Research in Human Resource Management
Special Issue on
Editors: Dianna Stone, Kimberly Lukaszewski, and James Dulebohn
Deadlines: Proposals May 1, 2020
Final Papers: March 1, 2021
It is clear that the U. S. population is becoming more diverse, and estimates indicate that 40% of the population identifies as racial or ethnic minorities (U.S. Bureau of Census, 2019). In particular, 13.4% identify as African-American, 18.3% Hispanic-American, 5.9% Asian-American, 1.3% American Indian or Alaska Native, and 60% European American (U. S. Bureau of Census, 2019). Further, 26% of the population has some form of disability, and 16% are over the age of 65 (U. S. Bureau of Census, 2018). In view of the rising numbers of minorities in the population, there has been increased research on diversity and inclusion in organizations (Bell, 2006; Cox, 1993; Shore et al., 2007; Stone, Stone, & Dipboye, 1992). However, most of the research in Human Resource Management (HR), Organizational Behavior (OB), and Industrial and Organizational Psychology has focused on a few subsets of minorities.
For example, most research in these fields has concentrated on African-Americans (e.g., Avery, Volpone, & Holmes, 2018), women (e.g., Joshi, Neely, Emrich, Griffiths, & George, 2015), and older workers (e.g., Truxillo, Cadiz & Hammer, 2015). Although this research is extremely important, relatively few studies have focused on other minorities or outgroup members in our society (e.g., Native Americans, Hispanic-Americans, veterans, ex-offenders, members of minority religious groups (Muslims, Jews, Members of Latter Day Saints), immigrants, people with mental or intellectual disabilities (Autism), immigrants, LGBTQ persons (transsexuals), the working poor, employees displaced by organizational changes/downturns or those stigmatized by inaccurate rumors in organizations). Thus, we believe that additional research is needed to examine the factors that affect the inclusion or exclusion of outgroup members in organizations. We also need to examine the extent to which our current human resource policies and practices are effective in attracting, motivating, or retaining them.

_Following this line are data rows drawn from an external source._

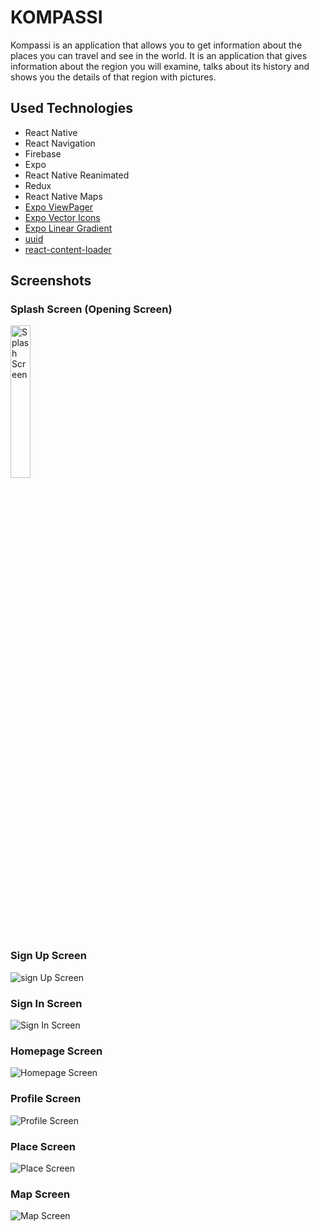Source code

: # KOMPASSI

Kompassi is an application that allows you to get information about the places you can travel and see in the world. It is an application that gives information about the region you will examine, talks about its history and shows you the details of that region with pictures.

## Used Technologies

- React Native
- React Navigation
- Firebase
- Expo
- React Native Reanimated
- Redux
- React Native Maps
- [Expo ViewPager](https://docs.expo.dev/versions/latest/sdk/view-pager/)
- [Expo Vector Icons](https://icons.expo.fyi/)
- [Expo Linear Gradient](https://docs.expo.dev/versions/latest/sdk/linear-gradient/)
- [uuid](https://www.npmjs.com/package/uuid)
- [react-content-loader](https://www.npmjs.com/package/react-content-loader)

## Screenshots

### Splash Screen (Opening Screen)

<img src="https://github.com/kerimkaraman/travel-app/blob/main/assets/appimages/splashscreen.png?raw=true" alt="Splash Screen" width="25%" height="25%">

### Sign Up Screen

![sign Up Screen](https://github.com/kerimkaraman/travel-app/blob/main/assets/appimages/signupscreen.png?raw=true)

### Sign In Screen

![Sign In Screen](https://github.com/kerimkaraman/travel-app/blob/main/assets/appimages/loginscreen.png?raw=true)

### Homepage Screen

![Homepage Screen](https://github.com/kerimkaraman/travel-app/blob/main/assets/appimages/homepage.png?raw=true)

### Profile Screen

![Profile Screen](https://github.com/kerimkaraman/travel-app/blob/main/assets/appimages/profilescreen.png?raw=true)

### Place Screen

![Place Screen](https://github.com/kerimkaraman/travel-app/blob/main/assets/appimages/placescreen.png?raw=true)

### Map Screen

![Map Screen](https://github.com/kerimkaraman/travel-app/blob/main/assets/appimages/mapscreen.png?raw=true)
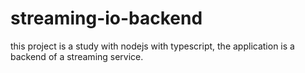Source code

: # streaming-io-backend

this project is a study with nodejs with typescript, the application is a backend of a streaming service.
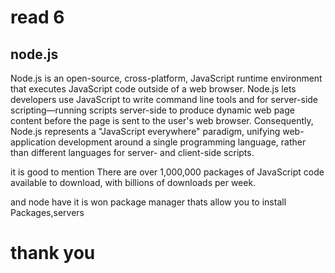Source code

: # read 6

## node.js

Node.js is an open-source, cross-platform, JavaScript runtime environment that executes JavaScript code outside of a web browser. Node.js lets developers use JavaScript to write command line tools and for server-side scripting—running scripts server-side to produce dynamic web page content before the page is sent to the user's web browser. Consequently, Node.js represents a "JavaScript everywhere" paradigm, unifying web-application development around a single programming language, rather than different languages for server- and client-side scripts.

it is good to mention  There are over 1,000,000 packages of JavaScript code available to download, with billions of downloads per week.

and node have it is won package manager thats allow you to install Packages,servers 

# thank you 
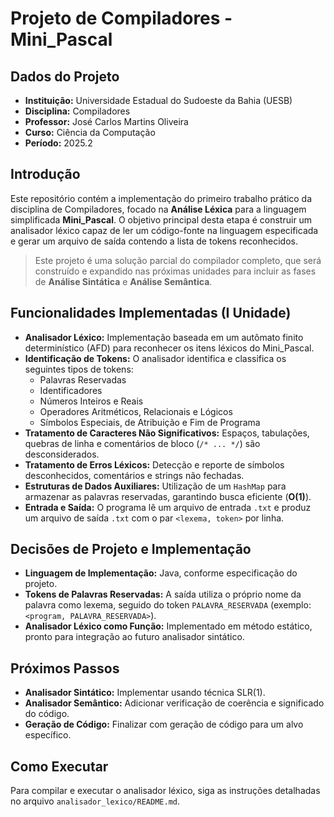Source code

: # Projeto de Compiladores - Mini_Pascal

## Dados do Projeto

- **Instituição:** Universidade Estadual do Sudoeste da Bahia (UESB)
- **Disciplina:** Compiladores
- **Professor:** José Carlos Martins Oliveira
- **Curso:** Ciência da Computação
- **Período:** 2025.2

## Introdução

Este repositório contém a implementação do primeiro trabalho prático da disciplina de Compiladores, focado na **Análise Léxica** para a linguagem simplificada **Mini_Pascal**. O objetivo principal desta etapa é construir um analisador léxico capaz de ler um código-fonte na linguagem especificada e gerar um arquivo de saída contendo a lista de tokens reconhecidos.

> Este projeto é uma solução parcial do compilador completo, que será construído e expandido nas próximas unidades para incluir as fases de **Análise Sintática** e **Análise Semântica**.

## Funcionalidades Implementadas (I Unidade)

- **Analisador Léxico:** Implementação baseada em um autômato finito determinístico (AFD) para reconhecer os itens léxicos do Mini_Pascal.
- **Identificação de Tokens:** O analisador identifica e classifica os seguintes tipos de tokens:
  - Palavras Reservadas
  - Identificadores
  - Números Inteiros e Reais
  - Operadores Aritméticos, Relacionais e Lógicos
  - Símbolos Especiais, de Atribuição e Fim de Programa
- **Tratamento de Caracteres Não Significativos:** Espaços, tabulações, quebras de linha e comentários de bloco (`/* ... */`) são desconsiderados.
- **Tratamento de Erros Léxicos:** Detecção e reporte de símbolos desconhecidos, comentários e strings não fechadas.
- **Estruturas de Dados Auxiliares:** Utilização de um `HashMap` para armazenar as palavras reservadas, garantindo busca eficiente (**O(1)**).
- **Entrada e Saída:** O programa lê um arquivo de entrada `.txt` e produz um arquivo de saída `.txt` com o par `<lexema, token>` por linha.

## Decisões de Projeto e Implementação

- **Linguagem de Implementação:** Java, conforme especificação do projeto.
- **Tokens de Palavras Reservadas:** A saída utiliza o próprio nome da palavra como lexema, seguido do token `PALAVRA_RESERVADA` (exemplo: `<program, PALAVRA_RESERVADA>`).
- **Analisador Léxico como Função:** Implementado em método estático, pronto para integração ao futuro analisador sintático.

## Próximos Passos

- **Analisador Sintático:** Implementar usando técnica SLR(1).
- **Analisador Semântico:** Adicionar verificação de coerência e significado do código.
- **Geração de Código:** Finalizar com geração de código para um alvo específico.

## Como Executar

Para compilar e executar o analisador léxico, siga as instruções detalhadas no arquivo `analisador_lexico/README.md`.
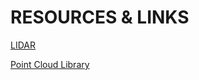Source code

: # RESOURCES & LINKS

[LIDAR](!https://en.wikipedia.org/wiki/Lidar)

[Point Cloud Library](!http://pointclouds.org/)

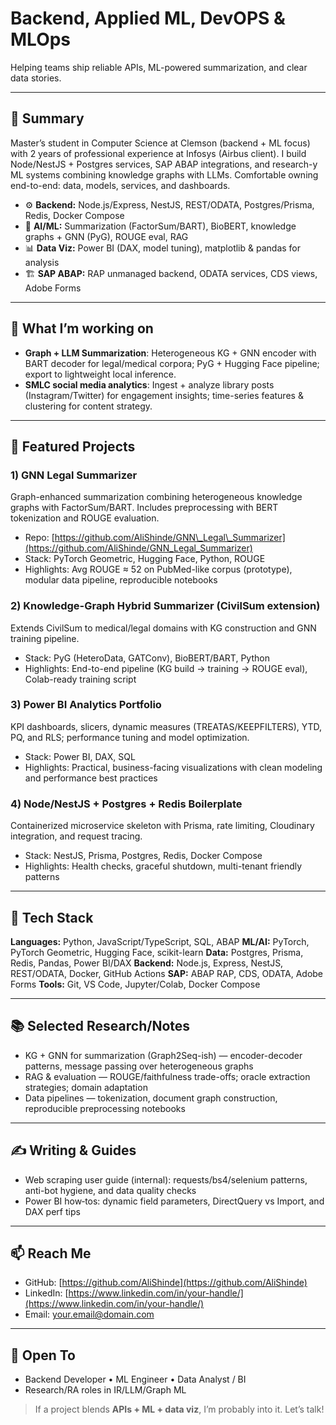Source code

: # Backend, Applied ML, DevOPS & MLOps

Helping teams ship reliable APIs, ML-powered summarization, and clear data stories.

---

## 👋 Summary

Master’s student in Computer Science at Clemson (backend + ML focus) with 2 years of professional experience at Infosys (Airbus client). I build Node/NestJS + Postgres services, SAP ABAP integrations, and research-y ML systems combining knowledge graphs with LLMs. Comfortable owning end-to-end: data, models, services, and dashboards.

* ⚙️ **Backend:** Node.js/Express, NestJS, REST/ODATA, Postgres/Prisma, Redis, Docker Compose
* 🧠 **AI/ML:** Summarization (FactorSum/BART), BioBERT, knowledge graphs + GNN (PyG), ROUGE eval, RAG
* 📊 **Data Viz:** Power BI (DAX, model tuning), matplotlib & pandas for analysis
* 🏗️ **SAP ABAP:** RAP unmanaged backend, ODATA services, CDS views, Adobe Forms

---

## 🔭 What I’m working on

* **Graph + LLM Summarization**: Heterogeneous KG + GNN encoder with BART decoder for legal/medical corpora; PyG + Hugging Face pipeline; export to lightweight local inference.
* **SMLC social media analytics**: Ingest + analyze library posts (Instagram/Twitter) for engagement insights; time-series features & clustering for content strategy.

---

## 🚀 Featured Projects

### 1) GNN Legal Summarizer

Graph-enhanced summarization combining heterogeneous knowledge graphs with FactorSum/BART. Includes preprocessing with BERT tokenization and ROUGE evaluation.

* Repo: [https://github.com/AliShinde/GNN\_Legal\_Summarizer](https://github.com/AliShinde/GNN_Legal_Summarizer)
* Stack: PyTorch Geometric, Hugging Face, Python, ROUGE
* Highlights: Avg ROUGE ≈ 52 on PubMed-like corpus (prototype), modular data pipeline, reproducible notebooks

### 2) Knowledge-Graph Hybrid Summarizer (CivilSum extension)

Extends CivilSum to medical/legal domains with KG construction and GNN training pipeline.

* Stack: PyG (HeteroData, GATConv), BioBERT/BART, Python
* Highlights: End-to-end pipeline (KG build → training → ROUGE eval), Colab-ready training script

### 3) Power BI Analytics Portfolio

KPI dashboards, slicers, dynamic measures (TREATAS/KEEPFILTERS), YTD, PQ, and RLS; performance tuning and model optimization.

* Stack: Power BI, DAX, SQL
* Highlights: Practical, business-facing visualizations with clean modeling and performance best practices

### 4) Node/NestJS + Postgres + Redis Boilerplate

Containerized microservice skeleton with Prisma, rate limiting, Cloudinary integration, and request tracing.

* Stack: NestJS, Prisma, Postgres, Redis, Docker Compose
* Highlights: Health checks, graceful shutdown, multi-tenant friendly patterns

---

## 🧰 Tech Stack

**Languages:** Python, JavaScript/TypeScript, SQL, ABAP
**ML/AI:** PyTorch, PyTorch Geometric, Hugging Face, scikit-learn
**Data:** Postgres, Prisma, Redis, Pandas, Power BI/DAX
**Backend:** Node.js, Express, NestJS, REST/ODATA, Docker, GitHub Actions
**SAP:** ABAP RAP, CDS, ODATA, Adobe Forms
**Tools:** Git, VS Code, Jupyter/Colab, Docker Compose

---

## 📚 Selected Research/Notes

* KG + GNN for summarization (Graph2Seq-ish) — encoder-decoder patterns, message passing over heterogeneous graphs
* RAG & evaluation — ROUGE/faithfulness trade-offs; oracle extraction strategies; domain adaptation
* Data pipelines — tokenization, document graph construction, reproducible preprocessing notebooks

---

## ✍️ Writing & Guides

* Web scraping user guide (internal): requests/bs4/selenium patterns, anti-bot hygiene, and data quality checks
* Power BI how‑tos: dynamic field parameters, DirectQuery vs Import, and DAX perf tips

---

## 📫 Reach Me

* GitHub: [https://github.com/AliShinde](https://github.com/AliShinde)
* LinkedIn: [https://www.linkedin.com/in/your-handle/](https://www.linkedin.com/in/your-handle/)
* Email: [your.email@domain.com](mailto:your.email@domain.com)

---

## 💼 Open To

* Backend Developer • ML Engineer • Data Analyst / BI
* Research/RA roles in IR/LLM/Graph ML

> If a project blends **APIs + ML + data viz**, I’m probably into it. Let’s talk!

Further, we need to determine if our current theories and research predict the behavior and attitudes of all members of our society. Therefore, the primary purposes of this special issue are to consider research on outgroup members who have not received much attention in organizational research. We label these individuals as "forgotten minorities" and they consist of the outgroup members mentioned above and many others.